_What is being asked_. Return only those lines of the material that contain "维也纳在等你".

------ Task material

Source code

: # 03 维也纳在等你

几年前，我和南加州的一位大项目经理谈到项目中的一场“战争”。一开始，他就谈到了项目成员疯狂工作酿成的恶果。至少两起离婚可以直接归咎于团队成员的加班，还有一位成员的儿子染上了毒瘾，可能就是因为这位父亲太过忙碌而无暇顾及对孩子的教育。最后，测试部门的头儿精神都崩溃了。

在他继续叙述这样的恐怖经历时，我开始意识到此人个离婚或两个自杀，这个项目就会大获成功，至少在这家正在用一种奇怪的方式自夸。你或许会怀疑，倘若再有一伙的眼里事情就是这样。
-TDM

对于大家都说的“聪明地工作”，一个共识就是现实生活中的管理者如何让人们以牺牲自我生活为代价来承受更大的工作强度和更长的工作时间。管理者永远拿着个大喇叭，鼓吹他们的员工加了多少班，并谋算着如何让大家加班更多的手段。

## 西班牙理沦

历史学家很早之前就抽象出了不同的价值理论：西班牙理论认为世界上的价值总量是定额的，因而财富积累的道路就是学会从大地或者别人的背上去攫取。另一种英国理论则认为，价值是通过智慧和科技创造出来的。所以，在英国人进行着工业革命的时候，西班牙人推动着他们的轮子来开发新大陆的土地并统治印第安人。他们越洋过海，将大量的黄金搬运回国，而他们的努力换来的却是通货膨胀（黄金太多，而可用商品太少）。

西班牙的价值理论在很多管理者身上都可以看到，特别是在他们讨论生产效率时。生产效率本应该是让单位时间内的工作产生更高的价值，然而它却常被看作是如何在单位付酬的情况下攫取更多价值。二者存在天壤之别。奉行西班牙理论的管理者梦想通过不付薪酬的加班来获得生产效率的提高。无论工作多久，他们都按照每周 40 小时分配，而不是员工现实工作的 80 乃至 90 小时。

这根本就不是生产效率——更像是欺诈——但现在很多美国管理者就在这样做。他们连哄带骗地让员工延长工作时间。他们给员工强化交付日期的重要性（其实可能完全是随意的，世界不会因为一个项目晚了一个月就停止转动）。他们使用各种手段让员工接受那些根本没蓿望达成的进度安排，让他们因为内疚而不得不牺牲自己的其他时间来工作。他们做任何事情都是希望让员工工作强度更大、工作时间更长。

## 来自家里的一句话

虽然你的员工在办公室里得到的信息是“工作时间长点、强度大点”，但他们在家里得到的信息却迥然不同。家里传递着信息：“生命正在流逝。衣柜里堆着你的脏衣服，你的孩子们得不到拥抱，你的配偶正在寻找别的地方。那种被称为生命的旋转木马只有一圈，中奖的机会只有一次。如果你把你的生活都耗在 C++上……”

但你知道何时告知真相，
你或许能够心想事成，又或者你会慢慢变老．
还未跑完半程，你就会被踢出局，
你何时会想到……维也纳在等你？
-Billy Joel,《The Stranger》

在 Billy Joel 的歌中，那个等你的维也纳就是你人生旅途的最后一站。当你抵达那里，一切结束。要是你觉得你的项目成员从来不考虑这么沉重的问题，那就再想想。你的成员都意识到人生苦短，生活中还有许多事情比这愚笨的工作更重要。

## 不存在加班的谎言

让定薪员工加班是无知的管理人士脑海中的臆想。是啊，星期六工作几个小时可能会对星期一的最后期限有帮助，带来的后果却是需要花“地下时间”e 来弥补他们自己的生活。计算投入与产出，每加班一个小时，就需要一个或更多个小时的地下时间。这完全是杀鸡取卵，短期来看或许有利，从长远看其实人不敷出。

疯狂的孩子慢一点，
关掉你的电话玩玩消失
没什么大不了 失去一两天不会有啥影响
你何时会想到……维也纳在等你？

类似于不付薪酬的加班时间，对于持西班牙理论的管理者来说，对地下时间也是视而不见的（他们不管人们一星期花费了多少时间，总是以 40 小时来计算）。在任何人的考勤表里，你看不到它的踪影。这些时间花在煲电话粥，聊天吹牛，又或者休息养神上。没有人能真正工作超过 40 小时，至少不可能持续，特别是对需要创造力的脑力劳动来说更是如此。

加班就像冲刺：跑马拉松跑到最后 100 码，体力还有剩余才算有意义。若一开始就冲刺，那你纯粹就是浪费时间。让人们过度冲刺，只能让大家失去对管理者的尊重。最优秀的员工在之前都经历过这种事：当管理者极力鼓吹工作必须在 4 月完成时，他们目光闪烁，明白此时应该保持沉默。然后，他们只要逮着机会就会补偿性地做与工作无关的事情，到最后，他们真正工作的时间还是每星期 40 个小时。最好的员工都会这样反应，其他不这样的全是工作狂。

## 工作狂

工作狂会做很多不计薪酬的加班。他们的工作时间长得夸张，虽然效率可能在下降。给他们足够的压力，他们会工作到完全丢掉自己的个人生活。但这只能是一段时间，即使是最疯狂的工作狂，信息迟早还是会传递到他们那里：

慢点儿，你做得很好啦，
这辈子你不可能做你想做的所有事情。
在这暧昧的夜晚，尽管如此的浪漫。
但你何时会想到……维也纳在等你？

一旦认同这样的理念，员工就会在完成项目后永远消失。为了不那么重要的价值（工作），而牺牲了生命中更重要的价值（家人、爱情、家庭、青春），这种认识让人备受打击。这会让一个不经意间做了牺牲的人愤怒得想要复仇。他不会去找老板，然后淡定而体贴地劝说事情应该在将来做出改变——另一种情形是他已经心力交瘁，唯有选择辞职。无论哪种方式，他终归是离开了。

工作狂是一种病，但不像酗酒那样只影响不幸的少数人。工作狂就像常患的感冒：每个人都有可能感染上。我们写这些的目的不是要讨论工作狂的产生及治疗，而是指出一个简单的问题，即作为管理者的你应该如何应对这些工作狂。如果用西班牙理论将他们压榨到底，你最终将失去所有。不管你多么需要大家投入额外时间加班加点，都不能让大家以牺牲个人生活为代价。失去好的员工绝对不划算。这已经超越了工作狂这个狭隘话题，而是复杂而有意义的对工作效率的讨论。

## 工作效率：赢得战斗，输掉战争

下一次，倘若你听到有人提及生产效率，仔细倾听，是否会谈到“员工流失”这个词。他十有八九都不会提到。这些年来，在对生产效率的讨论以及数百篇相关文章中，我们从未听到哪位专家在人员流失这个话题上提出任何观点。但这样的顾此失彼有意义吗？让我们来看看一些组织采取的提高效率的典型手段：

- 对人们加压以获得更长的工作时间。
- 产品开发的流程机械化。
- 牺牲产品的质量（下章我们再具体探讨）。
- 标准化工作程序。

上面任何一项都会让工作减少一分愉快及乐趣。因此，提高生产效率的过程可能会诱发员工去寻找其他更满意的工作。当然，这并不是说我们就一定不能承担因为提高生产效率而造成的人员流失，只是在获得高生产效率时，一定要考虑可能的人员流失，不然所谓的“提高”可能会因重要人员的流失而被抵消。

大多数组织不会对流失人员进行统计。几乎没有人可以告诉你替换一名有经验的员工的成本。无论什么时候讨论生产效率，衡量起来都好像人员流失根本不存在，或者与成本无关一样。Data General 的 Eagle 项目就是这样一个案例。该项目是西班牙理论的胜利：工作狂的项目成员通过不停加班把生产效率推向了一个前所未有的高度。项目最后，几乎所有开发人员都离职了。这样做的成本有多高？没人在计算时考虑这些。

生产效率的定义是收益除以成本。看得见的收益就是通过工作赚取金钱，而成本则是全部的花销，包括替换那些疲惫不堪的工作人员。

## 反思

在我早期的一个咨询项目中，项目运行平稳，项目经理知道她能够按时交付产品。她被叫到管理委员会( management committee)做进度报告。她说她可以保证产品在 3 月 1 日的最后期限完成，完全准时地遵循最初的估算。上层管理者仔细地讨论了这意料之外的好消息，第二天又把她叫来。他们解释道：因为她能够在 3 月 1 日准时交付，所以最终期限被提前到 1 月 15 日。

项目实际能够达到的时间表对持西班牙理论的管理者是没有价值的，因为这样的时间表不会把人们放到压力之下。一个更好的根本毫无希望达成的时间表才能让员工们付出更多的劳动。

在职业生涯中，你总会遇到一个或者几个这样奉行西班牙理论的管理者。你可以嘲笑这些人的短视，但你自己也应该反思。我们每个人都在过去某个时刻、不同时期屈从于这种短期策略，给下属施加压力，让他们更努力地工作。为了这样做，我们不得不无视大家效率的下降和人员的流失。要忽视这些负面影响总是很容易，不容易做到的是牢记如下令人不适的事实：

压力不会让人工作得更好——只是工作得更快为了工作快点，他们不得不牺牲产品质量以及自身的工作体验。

------------

_Answer area_.
: # 03 维也纳在等你
你何时会想到……维也纳在等你？
你何时会想到……维也纳在等你？
但你何时会想到……维也纳在等你？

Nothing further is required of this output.